ドイツ第三帝国ゲシュタポのユダヤ人課課長アドルフ・アイヒマンは、ユダヤ人大量虐殺の首謀者の一人として、逃亡先のアルゼンチンからイスラエルによって拉致され、1961年エルサレムで裁判にかけられた.

アイヒマンはユダヤ人「移送」の専門家であり責任者だった.
ヒットラーの人種差別政策の下で、ナチスはドイツと支配地域のユダヤ人、ジプシー、社会主義者、障害者を集めて強制収容所に移送した.
最後はガス室で殺してしまうことになるこの一連の政策を、ナチスは「最終的解決」と呼んだ.
軍隊がその戦闘の過程で民間人を殺したというのではない、何百万人もの人間を選別し一斉に殺すという作業は、全国民を動員しなければ実現しない巨大プロジェクトである.
アイヒマンは、彼の貨車で運ばれる人々が最後に殺されることを知っていたが、彼は移送事業に支障が出ることにだけに「良心」の痛みを感じた.
アイヒマンは言う.
「私はユダヤ人を一人も殺さなかったし、またついでに言えば非ユダヤ人も一人も殺していない・・私はユダヤ人を殺せという命令も非ユダヤ人を殺せという命令も一度も下さなかった」

アーレントの文章はひどく読みにくい.
それはその思想の難解さのためではない.
著者は苛立ち混乱しているのだ.
なぜこんな男が六百万人の人間を殺すことができたのか.
「彼の語るのを聞いていればいるほど、この話す能力の不足が考える能力ーーつまり誰か他の人の立場に立って考える能力ーーの不足と密接に結びついていることがますます明白になって来る。アイヒマンとは意思の疎通が不可能である。それは彼が嘘をつくからではない。言葉と他人の存在に対する、従って現実そのものに対する最も確実な防衛機能[すなわち想像力の完全な欠如と言う防衛機能]で身を鎧っているからである」
検事も判事も、アイヒマンに良心があるのなら、国家の非道な命令に反抗すべきであったと主張するが、アイヒマンは、国家や組織の指示に誠心誠意取り組むのが自分の義務であり、それが結果的にこうして非難されるのは、自分の努力が組織に利用されたからだと考えている.
アーレントは地団駄を踏む思いだったのだろう.
「アイヒマンはアルゼンチンでもイェルサレムでも自分の犯した罪を進んで認めたが、この驚くべき率直さは、彼自身の犯罪的な自己欺瞞能力よりも、第三帝国の一般的な、しかも一般から受け容れられている雰囲気をなしていた常習的な欺瞞の風潮に由来するものだった。」
「その過去においては彼(アイヒマン)と彼の生きている世界とは完全に調和していた・・・そして八千万のドイツ人の社会は、まさに犯罪者達と同じやり方、(仲間同士の)同じ自己欺瞞、虚言、愚かさをもって、現実と事実に対して身を守っていたのであった。」
アーレントは、この「社会」のカラクリに踏み込まなかった.
まるで捨てゼリフのようなこの本の副題「悪の陳腐さについての報告」は、彼女が、ナチズムのような愚かさは自分たちには無縁だと考えていることを表している.
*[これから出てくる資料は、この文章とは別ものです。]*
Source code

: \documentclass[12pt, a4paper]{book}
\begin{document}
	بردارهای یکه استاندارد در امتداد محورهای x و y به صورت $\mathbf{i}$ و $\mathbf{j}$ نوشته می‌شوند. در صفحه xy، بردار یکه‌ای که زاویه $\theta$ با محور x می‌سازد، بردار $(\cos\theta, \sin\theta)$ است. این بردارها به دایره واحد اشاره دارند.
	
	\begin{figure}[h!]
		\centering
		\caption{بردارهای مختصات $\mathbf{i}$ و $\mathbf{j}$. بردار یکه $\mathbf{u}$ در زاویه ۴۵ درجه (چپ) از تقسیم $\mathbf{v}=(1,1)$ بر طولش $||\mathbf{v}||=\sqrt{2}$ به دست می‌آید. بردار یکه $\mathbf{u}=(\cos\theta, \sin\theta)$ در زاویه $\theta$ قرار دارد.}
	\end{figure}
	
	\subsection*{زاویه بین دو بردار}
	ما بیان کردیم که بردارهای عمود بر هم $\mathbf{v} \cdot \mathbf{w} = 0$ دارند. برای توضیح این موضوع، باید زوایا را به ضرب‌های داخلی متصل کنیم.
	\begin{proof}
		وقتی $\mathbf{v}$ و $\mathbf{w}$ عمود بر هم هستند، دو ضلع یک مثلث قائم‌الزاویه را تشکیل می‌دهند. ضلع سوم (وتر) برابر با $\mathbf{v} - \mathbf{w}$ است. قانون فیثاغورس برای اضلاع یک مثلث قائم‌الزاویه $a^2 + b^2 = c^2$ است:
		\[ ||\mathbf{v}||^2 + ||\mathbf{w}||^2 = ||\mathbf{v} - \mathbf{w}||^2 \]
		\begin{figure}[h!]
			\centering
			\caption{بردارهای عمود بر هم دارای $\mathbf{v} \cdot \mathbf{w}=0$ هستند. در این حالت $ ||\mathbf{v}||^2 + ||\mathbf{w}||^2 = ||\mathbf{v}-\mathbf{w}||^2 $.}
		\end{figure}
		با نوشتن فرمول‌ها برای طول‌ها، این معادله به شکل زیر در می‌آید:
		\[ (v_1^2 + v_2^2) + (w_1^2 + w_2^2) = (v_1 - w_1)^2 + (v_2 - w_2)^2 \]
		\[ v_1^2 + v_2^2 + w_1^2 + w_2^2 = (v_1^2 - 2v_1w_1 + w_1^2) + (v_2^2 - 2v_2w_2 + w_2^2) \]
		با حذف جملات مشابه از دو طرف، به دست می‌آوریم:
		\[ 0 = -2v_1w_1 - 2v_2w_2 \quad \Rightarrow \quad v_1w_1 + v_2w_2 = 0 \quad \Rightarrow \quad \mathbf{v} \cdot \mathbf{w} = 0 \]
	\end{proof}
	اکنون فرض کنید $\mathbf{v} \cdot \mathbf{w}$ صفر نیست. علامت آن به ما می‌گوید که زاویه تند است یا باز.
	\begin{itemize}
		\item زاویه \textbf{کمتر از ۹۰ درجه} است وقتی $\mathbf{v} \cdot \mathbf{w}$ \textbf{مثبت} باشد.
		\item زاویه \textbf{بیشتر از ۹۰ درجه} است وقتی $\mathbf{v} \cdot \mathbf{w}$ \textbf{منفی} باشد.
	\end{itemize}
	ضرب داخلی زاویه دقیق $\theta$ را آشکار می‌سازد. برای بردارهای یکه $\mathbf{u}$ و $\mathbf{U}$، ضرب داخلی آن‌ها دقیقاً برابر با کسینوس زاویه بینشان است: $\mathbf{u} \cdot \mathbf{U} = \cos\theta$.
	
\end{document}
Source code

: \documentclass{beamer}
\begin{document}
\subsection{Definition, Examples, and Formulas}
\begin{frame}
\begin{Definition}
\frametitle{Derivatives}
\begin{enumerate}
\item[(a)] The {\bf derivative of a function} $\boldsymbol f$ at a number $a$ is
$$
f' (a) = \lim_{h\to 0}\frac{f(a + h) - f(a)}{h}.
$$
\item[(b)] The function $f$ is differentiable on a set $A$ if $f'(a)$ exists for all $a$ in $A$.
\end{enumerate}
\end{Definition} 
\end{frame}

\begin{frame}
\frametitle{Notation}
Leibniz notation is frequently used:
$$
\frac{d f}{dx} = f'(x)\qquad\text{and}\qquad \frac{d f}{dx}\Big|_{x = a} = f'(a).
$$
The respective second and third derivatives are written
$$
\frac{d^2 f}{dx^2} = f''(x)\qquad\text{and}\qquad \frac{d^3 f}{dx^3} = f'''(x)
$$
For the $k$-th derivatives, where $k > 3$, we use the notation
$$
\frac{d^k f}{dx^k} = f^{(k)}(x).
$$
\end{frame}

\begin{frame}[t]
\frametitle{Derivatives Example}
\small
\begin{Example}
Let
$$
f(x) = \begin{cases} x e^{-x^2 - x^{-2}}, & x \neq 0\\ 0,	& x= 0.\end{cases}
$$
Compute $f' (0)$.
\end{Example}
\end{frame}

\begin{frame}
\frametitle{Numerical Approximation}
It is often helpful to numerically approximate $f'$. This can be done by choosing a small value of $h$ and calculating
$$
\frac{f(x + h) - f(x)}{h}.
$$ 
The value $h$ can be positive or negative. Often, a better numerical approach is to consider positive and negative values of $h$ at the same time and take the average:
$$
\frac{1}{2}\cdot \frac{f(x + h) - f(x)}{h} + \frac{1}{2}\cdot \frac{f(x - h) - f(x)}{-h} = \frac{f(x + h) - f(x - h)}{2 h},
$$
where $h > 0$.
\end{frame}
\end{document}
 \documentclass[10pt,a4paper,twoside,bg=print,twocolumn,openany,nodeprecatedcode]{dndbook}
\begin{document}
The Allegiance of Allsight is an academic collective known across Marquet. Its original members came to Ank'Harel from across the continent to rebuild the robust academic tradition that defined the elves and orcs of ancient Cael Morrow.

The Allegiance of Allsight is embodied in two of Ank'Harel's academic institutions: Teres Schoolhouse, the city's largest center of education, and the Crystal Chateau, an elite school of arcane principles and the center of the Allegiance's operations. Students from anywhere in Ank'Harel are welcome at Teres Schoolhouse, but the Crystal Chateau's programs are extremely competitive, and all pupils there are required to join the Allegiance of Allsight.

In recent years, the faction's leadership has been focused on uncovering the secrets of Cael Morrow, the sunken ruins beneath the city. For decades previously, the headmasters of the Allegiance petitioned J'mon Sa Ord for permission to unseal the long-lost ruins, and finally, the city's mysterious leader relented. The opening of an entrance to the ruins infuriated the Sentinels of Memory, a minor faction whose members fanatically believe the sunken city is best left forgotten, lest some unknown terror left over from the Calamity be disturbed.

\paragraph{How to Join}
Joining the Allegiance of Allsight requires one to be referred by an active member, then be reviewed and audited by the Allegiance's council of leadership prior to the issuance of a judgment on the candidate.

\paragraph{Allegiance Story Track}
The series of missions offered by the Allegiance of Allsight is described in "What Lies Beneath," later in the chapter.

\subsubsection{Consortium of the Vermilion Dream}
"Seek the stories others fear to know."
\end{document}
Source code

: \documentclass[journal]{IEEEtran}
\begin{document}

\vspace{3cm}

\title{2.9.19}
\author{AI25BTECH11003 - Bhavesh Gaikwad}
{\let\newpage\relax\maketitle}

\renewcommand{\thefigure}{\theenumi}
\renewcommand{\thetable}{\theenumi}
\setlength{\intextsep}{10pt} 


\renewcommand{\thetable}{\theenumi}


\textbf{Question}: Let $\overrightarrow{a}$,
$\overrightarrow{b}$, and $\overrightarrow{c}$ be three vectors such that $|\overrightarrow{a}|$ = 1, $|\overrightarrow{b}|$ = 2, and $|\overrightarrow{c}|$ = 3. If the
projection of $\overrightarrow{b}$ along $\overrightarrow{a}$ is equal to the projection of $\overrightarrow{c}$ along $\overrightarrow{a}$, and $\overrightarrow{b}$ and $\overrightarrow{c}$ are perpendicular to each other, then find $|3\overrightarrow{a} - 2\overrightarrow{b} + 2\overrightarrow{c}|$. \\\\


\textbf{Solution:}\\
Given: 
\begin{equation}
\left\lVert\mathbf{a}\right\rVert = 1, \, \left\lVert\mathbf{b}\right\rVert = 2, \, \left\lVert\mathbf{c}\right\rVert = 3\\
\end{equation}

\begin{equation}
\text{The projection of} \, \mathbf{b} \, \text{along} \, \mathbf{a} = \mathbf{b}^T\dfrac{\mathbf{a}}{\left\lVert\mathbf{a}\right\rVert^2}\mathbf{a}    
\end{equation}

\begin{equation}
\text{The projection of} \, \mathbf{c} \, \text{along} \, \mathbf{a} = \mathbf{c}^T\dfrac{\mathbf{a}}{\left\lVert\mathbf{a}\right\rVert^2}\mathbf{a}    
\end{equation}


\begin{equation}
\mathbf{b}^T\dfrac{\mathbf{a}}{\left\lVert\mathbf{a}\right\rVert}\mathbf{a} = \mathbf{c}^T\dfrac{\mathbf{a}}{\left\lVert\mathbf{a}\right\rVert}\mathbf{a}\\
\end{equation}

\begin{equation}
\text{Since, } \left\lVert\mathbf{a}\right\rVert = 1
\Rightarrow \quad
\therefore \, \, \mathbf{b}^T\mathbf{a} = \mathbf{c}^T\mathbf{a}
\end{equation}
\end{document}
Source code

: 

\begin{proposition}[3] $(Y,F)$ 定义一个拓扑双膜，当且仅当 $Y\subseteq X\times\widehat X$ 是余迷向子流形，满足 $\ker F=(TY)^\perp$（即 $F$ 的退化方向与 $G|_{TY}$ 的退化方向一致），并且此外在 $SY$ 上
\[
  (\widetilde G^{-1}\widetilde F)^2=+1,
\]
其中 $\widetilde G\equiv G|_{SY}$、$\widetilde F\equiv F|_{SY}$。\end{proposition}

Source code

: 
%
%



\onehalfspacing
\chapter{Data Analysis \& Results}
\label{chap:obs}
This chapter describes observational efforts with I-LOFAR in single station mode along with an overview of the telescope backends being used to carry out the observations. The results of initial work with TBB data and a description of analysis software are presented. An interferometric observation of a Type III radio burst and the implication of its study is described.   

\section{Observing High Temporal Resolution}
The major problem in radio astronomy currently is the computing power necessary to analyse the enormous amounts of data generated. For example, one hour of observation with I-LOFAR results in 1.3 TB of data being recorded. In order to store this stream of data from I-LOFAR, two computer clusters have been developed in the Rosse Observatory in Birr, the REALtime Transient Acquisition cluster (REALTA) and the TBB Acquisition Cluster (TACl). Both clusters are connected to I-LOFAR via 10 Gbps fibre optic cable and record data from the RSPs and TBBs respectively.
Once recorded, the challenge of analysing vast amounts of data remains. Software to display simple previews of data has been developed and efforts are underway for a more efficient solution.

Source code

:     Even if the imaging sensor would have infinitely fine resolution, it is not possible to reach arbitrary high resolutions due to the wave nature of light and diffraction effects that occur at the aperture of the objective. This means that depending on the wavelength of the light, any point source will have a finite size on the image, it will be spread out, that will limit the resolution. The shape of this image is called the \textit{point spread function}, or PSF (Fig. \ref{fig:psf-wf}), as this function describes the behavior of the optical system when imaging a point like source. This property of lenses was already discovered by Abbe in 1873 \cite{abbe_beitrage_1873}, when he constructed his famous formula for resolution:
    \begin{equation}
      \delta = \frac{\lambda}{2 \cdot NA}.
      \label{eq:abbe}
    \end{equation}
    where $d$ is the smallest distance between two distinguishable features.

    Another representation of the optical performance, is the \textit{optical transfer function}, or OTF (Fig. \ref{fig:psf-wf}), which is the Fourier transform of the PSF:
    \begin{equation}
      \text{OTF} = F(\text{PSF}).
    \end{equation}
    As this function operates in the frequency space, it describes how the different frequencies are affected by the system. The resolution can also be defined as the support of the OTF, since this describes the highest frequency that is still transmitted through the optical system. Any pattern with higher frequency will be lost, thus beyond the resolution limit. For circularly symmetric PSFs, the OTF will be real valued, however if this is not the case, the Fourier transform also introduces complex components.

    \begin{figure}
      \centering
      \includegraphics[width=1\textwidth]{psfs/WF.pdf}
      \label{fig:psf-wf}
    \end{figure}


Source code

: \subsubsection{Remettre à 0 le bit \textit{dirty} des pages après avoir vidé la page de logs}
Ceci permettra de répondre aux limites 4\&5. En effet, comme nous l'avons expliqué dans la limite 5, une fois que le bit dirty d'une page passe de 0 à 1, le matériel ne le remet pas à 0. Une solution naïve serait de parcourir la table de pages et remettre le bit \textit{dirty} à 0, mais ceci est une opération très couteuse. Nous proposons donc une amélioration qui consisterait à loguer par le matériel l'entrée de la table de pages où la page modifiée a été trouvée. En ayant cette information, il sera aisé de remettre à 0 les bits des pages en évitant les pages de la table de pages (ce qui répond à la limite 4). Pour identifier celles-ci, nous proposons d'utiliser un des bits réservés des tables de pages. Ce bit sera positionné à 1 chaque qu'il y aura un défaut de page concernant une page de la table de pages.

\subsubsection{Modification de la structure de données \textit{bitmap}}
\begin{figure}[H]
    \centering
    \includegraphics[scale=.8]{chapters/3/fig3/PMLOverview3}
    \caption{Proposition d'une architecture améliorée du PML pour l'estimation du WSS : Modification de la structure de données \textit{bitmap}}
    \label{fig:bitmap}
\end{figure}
ハンナ・アーレントはユダヤ人であると同時に一人の知識人としてこの裁判を見つめ、彼女の頭の中にはヨーロッパの民族の歴史が渦巻いた.
当時国家が存在しないゆえにイスラエルが参加しなかった戦後のニュールンベルグ軍事法廷は、正当だったのか.
ニュールンベルグ裁判で戦勝国が裁いたのは、畢竟敗戦国の戦争犯罪だけではなかったか.
自国内の特定民族を抹殺しようとする行為は「戦争犯罪」と呼べるのか.
他国から拉致したドイツ人であるアイヒマンを、イスラエルで裁くことに正当性はあるのか.
ナチスの支配地域の拡大はヨーロッパ中にホロコーストの暴虐を広めたが、それはドイツの軍事的な圧力だけが原因ではない.
ユダヤ人から財産と権利を奪い国外に放逐するという政策に便乗する国と、追い出されたユダヤ人を受け入れる国とがあったのである.
さらに、ユダヤ人をその住居から実際に駆り出したのは、ナチスの方針に従って輸送者名簿を作成したユダヤ人評議会である.
「ユダヤ人が暮らしているところはどこにでも、一般に認められたユダヤ人指導者が存在したのだ。しかしこれらの指導者ほとんど例外なく、何らかの形で、何らかの理由で、ナツィと協力したのだった。」
これらのことを問わずに、このイェルサレムのアイヒマン裁判が見世物や復讐劇でないという根拠は何か.

アーレントは裁判の展開に平行して、アイヒマンとナチスの政策がヨーロッパで為した惨禍をたどってみせる.
その視点は広範で公平だが、
「この裁判は他の何もののためではなく、正義のためにこそ開かれねばならなかった」
と言う彼女がたどり着いた結論は、意外なほどあっけない.
「政治においては服従と支持は同じものなのだ。そしてまさに、ユダヤ民族および他のいくつかの国の国民たちとともにこの地球上に生きることを拒む政治を君(アイヒマン)が支持し実行したからこそ、何人からも、すなわち人類に属する何ものからも、君とともにこの地球上に生きたいと願うことは期待し得ないとわれわれは思う。これが君が絞首されねばならぬ理由、しかもその唯一の理由である。」
まわりくどい言い方だが、アイヒマンがユダヤ民族を殺すことに加担したから絞首刑にする、と言っているだけだ.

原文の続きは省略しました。